Bankruptcy Law & Unclean Hands: Do Two Wrongs Make a Right to Discharge a Debt?

Although a Consumer Chapter 7 Bankruptcy is intended to provide a “fresh start” for debtors, not all debts are dischargeable in bankruptcy.  In the matter of Northbay Wellness Group, Inc. v. Beyries, 2015 U.S. App. LEXIS 9397 (9th Cir. Cal. June 5, 2015), the Debtor Beyries stole money from Northbay who was a creditor in the bankruptcy case.  It seems obvious that debtors who steal money cannot discharge the “debt” owed to the victim of their theft in a bankruptcy proceeding.

Under the provisions of 11 U.S.C. § 523 (a) of the Bankruptcy Code:

A discharge under section 727, 1141, 1228(a), 1228(b), or 1328(b) of this title does not discharge an individual debtor from any debt

(2) for money . . . to the extent obtained by –

(A) false pretenses, a false representation, or actual fraud

(4) for fraud or defalcation while acting in a fiduciary capacity…

(6) for willful and malicious injury by the debtor to another entity or to the property of another entity.

To take a well known recent example, if Bernie Madoff had declared a personal bankruptcy, he would not be able to discharge – release his legal obligation to repay – the zillions he stole from the owners of the New York Mets – amongst others.  Under §523(a), the debt would be deemed “non-dischargeable”.

However, in the Northbay case, the Ninth Circuit Court of Appeals was faced with the decisions of both a Bankruptcy Court and the Federal District Court that permitted Beyries to discharge the debt owed to Northbay which resulted from a theft.  So what was different about the money that Beyries stole from Northbay?   What the case was all about was the doctrine of “unclean hands”.
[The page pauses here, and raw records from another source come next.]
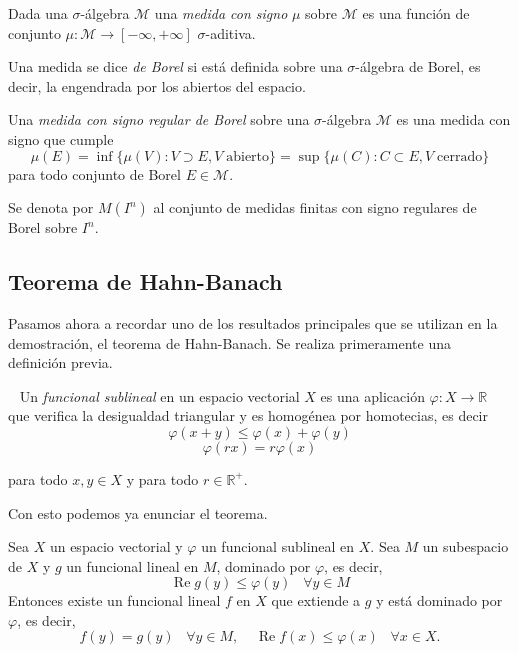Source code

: \begin{definicion}
Dada una $\sigma$-álgebra $\mathcal{M}$ una \textit{medida con signo} $\mu$ sobre $\mathcal{M}$ es una función de conjunto $\mu: \mathcal{M} \rightarrow [-\infty, +\infty]$ $\sigma$-aditiva.
\end{definicion}

\begin{definicion}
Una medida se dice \textit{de Borel} si está definida sobre una $\sigma$-álgebra de Borel, es decir, la engendrada por los abiertos del espacio.
\end{definicion}

\begin{definicion}
Una \textit{medida con signo regular de Borel} sobre una $\sigma$-álgebra $\mathcal{M}$ es una medida con signo que cumple $$ \mu(E) = \inf \{ \mu(V) : V \supset E, V \; \text{abierto} \} = \sup \{ \mu(C) : C \subset E, V \; \text{cerrado} \}$$ para todo conjunto de Borel $E \in \mathcal{M}$.
\end{definicion}

Se denota por $M(I^n)$ al conjunto de medidas finitas con signo regulares de Borel sobre $I^n$.


\subsection{Teorema de Hahn-Banach}

Pasamos ahora a recordar uno de los resultados principales que se utilizan en la demostración, el teorema de Hahn-Banach. Se realiza primeramente una definición previa.

\begin{definicion}~\cite{ash2014real} Un \textit{funcional sublineal} en un espacio vectorial $X$ es una aplicación $\varphi:X \rightarrow \mathbb{R}$ que verifica la desigualdad triangular y es homogénea por homotecias, es decir
$$ \varphi(x+y) \leq \varphi(x) + \varphi(y)$$
$$ \varphi(rx) = r\varphi(x)$$

para todo $x, y \in X$ y para todo $r \in \mathbb{R}^{+}.$
\end{definicion}

Con esto podemos ya enunciar el teorema.

\begin{teorema}\label{thm:hahn-banach} Sea $X$ un espacio vectorial y $\varphi$ un funcional sublineal en $X$. Sea $M$ un subespacio de $X$ y $g$ un funcional lineal en $M$, dominado por $\varphi$, es decir, $$ \operatorname{Re}g(y) \leq \varphi(y) \;\;\; \forall y \in M$$
Entonces existe un funcional lineal $f$ en $X$ que extiende a $g$ y está dominado por $\varphi$, es decir,
$$ f(y) = g(y) \;\;\; \forall y \in M, \;\;\;\;\operatorname{Re}f(x) \leq \varphi(x) \;\;\; \forall x \in X.$$
\end{teorema}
Litigants go to a court and plead; that is, they ask a court to do or not do something.  But what if someone – who has not acted honestly themselves – goes to a court and pleads that someone with whom they did business had cheated them?  For example, what if someone who was in the business of selling “medical marijuana”, was cheated by its lawyer?

In this case, Beyries was an attorney representing Northbay, a medical marijuana dispensary, and stole $25,000 from his client.  After Beyries filed for bankruptcy, Northbay sought a determination that the $25,000 was a non-dischargeable debt.  The bankruptcy court recognized that debts arising from theft are typically non-dischargeable, but it applied the doctrine of “unclean hands” to hold that Northbay’s illegal marijuana sales prevented Northbay from obtaining relief.

In order to decide the case, the Federal Appellate Court pulled out its imaginary scales of justice and weighed the conduct of Northbay and the conduct of Beyries – an analysis which Appellate Court said the Bankruptcy Court failed to perform:

“The bankruptcy court failed to conduct the required balancing, instead concluding solely from the fact that Northbay had engaged in wrongful activity that the doctrine of unclean hands applied. In so doing, the bankruptcy court made an error of law, and thus abused its discretion.”

What tipped the scale in favor of Northbay was that Beyries was a lawyer who stole money from a client.  This is the ultimate “no-no”.  For example,  in New Jersey, a lawyer who intentionally engages in the unauthorized use of a client’s funds is automatically disbarred.

“Had the bankruptcy court weighed the parties’ respective wrongdoing, it necessarily would have concluded that Beyries’ wrongdoing outweighed Northbay’s, both as to harm caused to each other and as to harm caused to the public.”

Based on its balancing of the equities, the Appellate Court reversed the decision of the Bankruptcy Court.

What can be learned from this case?  Did the Bankruptcy Court and the District Court need to send out their scales to be re-calibrated?  Not really.  This case is yet another example of a court decision being a product of the facts, the law, and the color of the lenses through which a court views the matter before it.  It is difficult to avoid the conclusion that the members of the Federal Appellate Court considered the sale of marijuana, although illegal, an innocuous activity in comparison to the ethical sin of an attorney stealing his client’s money.